La pasión lusa por el bacalao es centenaria. Cuentan las crónicas que fue traído por los vikingos, que lo pescaban y secaban al aire libre, en una época en la que todavía no se conocían todas las posibilidades de la sal. Era el alimento por excelencia en sus viajes marítimos. Se cree que fueron posteriormente los vascos quienes primero lo salaron.
Siempre estuvo considerado un alimento para pobres, para los que no tenían dinero suficiente como para comprar pescado fresco y se agarraban precisamente a su durabilidad. Así, fue una refección frecuente de los navegantes lusos en la época de los 'descubrimientos'. Si bien es cierto que los nuevos tiempos han elevado su precio hasta convertirlo en un producto poco frecuente para ciertos bolsillos, hoy continúa siendo el 'amigo fiel' de la cocina lusa.

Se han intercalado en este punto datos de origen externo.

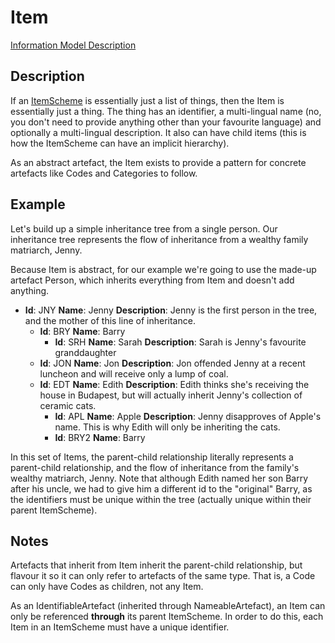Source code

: # Item
[Information Model Description](../../information_model/Base/Item.md)

## Description

If an [ItemScheme](ItemScheme.md) is essentially just a list of things, then the Item is essentially just a thing. The thing has an identifier, a multi-lingual name (no, you don't need to provide anything other than your favourite language) and optionally a multi-lingual description. It also can have child items (this is how the ItemScheme can have an implicit hierarchy).

As an abstract artefact, the Item exists to provide a pattern for concrete artefacts like Codes and Categories to follow.

## Example

Let's build up a simple inheritance tree from a single person. Our inheritance tree represents the flow of inheritance from a wealthy family matriarch, Jenny. 

Because Item is abstract, for our example we're going to use the made-up artefact Person, which inherits everything from Item and doesn't add anything.

- **Id**: JNY **Name**: Jenny **Description**: Jenny is the first person in the tree, and the mother of this line of inheritance.
    - **Id**: BRY **Name**: Barry
        - **Id**: SRH **Name**: Sarah **Description**: Sarah is Jenny's favourite granddaughter
    - **Id**: JON **Name**: Jon **Description**: Jon offended Jenny at a recent luncheon and will receive only a lump of coal.
    - **Id**: EDT **Name**: Edith **Description**: Edith thinks she's receiving the house in Budapest, but will actually inherit Jenny's collection of ceramic cats.
        - **Id**: APL **Name**: Apple **Description**: Jenny disapproves of Apple's name. This is why Edith will only be inheriting the cats.
        - **Id**: BRY2 **Name**: Barry

In this set of Items, the parent-child relationship literally represents a parent-child relationship, and the flow of inheritance from the family's wealthy matriarch, Jenny. Note that although Edith named her son Barry after his uncle, we had to give him a different id to the "original" Barry, as the identifiers must be unique within the tree (actually unique within their parent ItemScheme).

## Notes

Artefacts that inherit from Item inherit the parent-child relationship, but flavour it so it can only refer to artefacts of the same type. That is, a Code can only have Codes as children, not any Item.

As an IdentifiableArtefact (inherited through NameableArtefact), an Item can only be referenced **through** its parent ItemScheme. In order to do this, each Item in an ItemScheme must have a unique identifier.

Del agua del Norte a la mesa
El producto fresco se compra a los productores de Noruega, Islandia y Rusia, entre los meses de enero y abril, es decir, antes del desove, precisamente la época en la que el pescado presenta su mejor aspecto (más grande y de mejor calidad). Es entonces cuando comienza su procesado, una técnica que la Asociación de Industriales del Bacalao quiere convertir en un sello certificado.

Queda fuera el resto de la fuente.